%%

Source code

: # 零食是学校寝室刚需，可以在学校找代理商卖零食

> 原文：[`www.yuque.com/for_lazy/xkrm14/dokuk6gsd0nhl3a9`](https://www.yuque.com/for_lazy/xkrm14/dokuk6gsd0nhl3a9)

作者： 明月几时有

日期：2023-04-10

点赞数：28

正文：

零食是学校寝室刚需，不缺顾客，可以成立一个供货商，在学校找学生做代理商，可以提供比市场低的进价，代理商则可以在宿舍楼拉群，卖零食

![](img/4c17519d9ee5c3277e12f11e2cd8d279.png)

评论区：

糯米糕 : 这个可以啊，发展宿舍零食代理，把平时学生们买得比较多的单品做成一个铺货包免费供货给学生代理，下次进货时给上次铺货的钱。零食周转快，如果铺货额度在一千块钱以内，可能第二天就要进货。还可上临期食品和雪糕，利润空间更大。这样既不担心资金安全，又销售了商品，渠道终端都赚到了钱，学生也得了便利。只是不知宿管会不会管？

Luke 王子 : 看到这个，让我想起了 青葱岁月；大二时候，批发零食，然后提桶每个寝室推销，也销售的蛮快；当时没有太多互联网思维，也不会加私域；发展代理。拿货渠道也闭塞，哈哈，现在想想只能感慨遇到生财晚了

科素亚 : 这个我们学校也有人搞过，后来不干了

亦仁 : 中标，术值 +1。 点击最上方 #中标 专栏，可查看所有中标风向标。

%%
%%

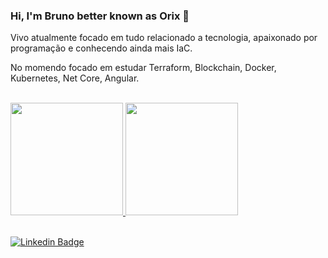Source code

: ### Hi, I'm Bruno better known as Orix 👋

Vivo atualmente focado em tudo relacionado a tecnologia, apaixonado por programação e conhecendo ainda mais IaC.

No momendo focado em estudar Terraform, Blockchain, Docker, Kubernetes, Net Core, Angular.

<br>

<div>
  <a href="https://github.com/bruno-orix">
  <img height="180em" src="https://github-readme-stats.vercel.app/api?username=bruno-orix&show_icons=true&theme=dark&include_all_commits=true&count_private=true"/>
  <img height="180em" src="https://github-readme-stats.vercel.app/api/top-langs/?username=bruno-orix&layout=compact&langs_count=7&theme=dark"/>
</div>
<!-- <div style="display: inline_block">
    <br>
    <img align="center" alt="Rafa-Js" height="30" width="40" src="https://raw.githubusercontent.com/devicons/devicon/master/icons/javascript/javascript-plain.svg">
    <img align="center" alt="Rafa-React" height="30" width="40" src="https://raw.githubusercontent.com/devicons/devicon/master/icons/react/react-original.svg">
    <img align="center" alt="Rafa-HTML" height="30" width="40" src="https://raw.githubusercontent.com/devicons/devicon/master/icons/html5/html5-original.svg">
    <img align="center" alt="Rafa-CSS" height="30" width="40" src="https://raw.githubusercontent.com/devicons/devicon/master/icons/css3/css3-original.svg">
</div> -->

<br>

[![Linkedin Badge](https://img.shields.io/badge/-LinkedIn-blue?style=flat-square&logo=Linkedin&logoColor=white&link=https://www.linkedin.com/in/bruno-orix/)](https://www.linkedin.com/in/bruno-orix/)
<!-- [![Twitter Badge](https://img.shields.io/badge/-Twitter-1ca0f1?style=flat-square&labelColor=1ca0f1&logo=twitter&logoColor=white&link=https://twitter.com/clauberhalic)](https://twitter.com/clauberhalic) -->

%%
%%

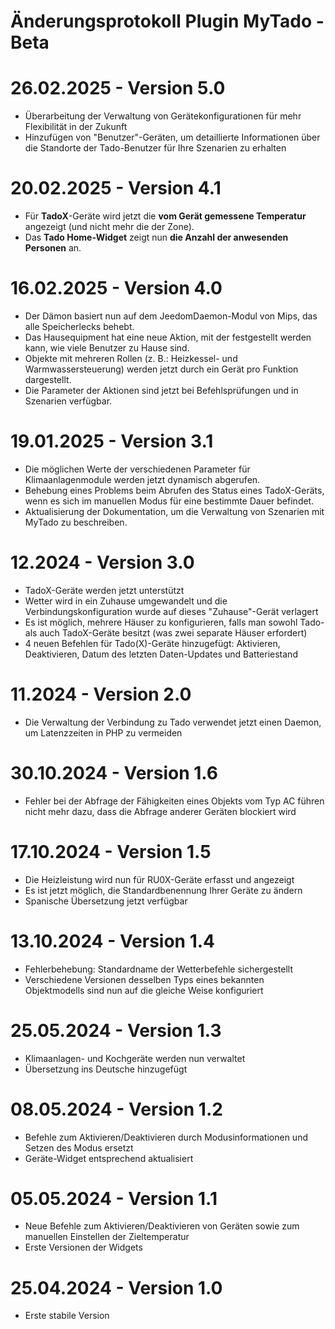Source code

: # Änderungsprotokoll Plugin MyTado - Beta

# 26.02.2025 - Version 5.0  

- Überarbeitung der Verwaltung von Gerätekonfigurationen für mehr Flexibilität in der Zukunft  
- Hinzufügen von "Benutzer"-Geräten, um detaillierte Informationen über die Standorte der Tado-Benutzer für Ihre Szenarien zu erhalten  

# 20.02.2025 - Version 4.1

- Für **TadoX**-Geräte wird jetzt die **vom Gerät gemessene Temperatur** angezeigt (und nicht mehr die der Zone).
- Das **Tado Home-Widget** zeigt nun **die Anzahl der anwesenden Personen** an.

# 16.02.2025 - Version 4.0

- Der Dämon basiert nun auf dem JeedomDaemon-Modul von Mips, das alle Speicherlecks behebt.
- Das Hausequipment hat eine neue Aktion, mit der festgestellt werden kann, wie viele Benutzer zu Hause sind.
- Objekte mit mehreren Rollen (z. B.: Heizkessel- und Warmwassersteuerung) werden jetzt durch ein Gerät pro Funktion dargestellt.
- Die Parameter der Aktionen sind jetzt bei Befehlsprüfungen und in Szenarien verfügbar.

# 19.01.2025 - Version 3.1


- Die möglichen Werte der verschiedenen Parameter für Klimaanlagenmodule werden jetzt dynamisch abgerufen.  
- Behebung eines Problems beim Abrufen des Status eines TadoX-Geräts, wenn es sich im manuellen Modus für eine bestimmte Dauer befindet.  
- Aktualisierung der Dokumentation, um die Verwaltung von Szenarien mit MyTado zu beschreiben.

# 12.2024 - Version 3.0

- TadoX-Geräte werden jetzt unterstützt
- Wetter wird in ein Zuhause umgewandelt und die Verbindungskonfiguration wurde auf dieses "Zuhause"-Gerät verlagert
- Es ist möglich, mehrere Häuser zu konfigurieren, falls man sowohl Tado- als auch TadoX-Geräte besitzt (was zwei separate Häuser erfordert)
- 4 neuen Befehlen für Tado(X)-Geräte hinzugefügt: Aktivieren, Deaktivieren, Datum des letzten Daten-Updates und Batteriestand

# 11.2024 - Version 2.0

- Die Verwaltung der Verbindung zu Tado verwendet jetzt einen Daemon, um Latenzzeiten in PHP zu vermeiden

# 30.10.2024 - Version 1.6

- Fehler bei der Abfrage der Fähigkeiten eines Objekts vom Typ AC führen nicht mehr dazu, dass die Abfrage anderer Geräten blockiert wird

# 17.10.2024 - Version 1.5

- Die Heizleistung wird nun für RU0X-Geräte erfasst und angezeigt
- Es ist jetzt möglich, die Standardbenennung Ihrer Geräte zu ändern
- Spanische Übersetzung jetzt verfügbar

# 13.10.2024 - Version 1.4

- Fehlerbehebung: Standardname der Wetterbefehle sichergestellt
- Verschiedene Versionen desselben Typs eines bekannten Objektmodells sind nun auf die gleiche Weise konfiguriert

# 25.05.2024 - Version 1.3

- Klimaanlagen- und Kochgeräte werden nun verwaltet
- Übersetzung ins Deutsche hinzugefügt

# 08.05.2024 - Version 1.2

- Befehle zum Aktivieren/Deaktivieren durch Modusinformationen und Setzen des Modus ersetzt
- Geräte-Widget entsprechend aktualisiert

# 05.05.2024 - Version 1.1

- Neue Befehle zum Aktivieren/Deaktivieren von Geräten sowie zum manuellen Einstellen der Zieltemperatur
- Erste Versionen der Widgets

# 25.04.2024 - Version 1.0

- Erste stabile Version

%%

[Problem details] Set aside each line above that includes the string "Rafa" and report it.

[Output for this exercise]
    <img align="center" alt="Rafa-Js" height="30" width="40" src="https://raw.githubusercontent.com/devicons/devicon/master/icons/javascript/javascript-plain.svg">
    <img align="center" alt="Rafa-React" height="30" width="40" src="https://raw.githubusercontent.com/devicons/devicon/master/icons/react/react-original.svg">
    <img align="center" alt="Rafa-HTML" height="30" width="40" src="https://raw.githubusercontent.com/devicons/devicon/master/icons/html5/html5-original.svg">
    <img align="center" alt="Rafa-CSS" height="30" width="40" src="https://raw.githubusercontent.com/devicons/devicon/master/icons/css3/css3-original.svg">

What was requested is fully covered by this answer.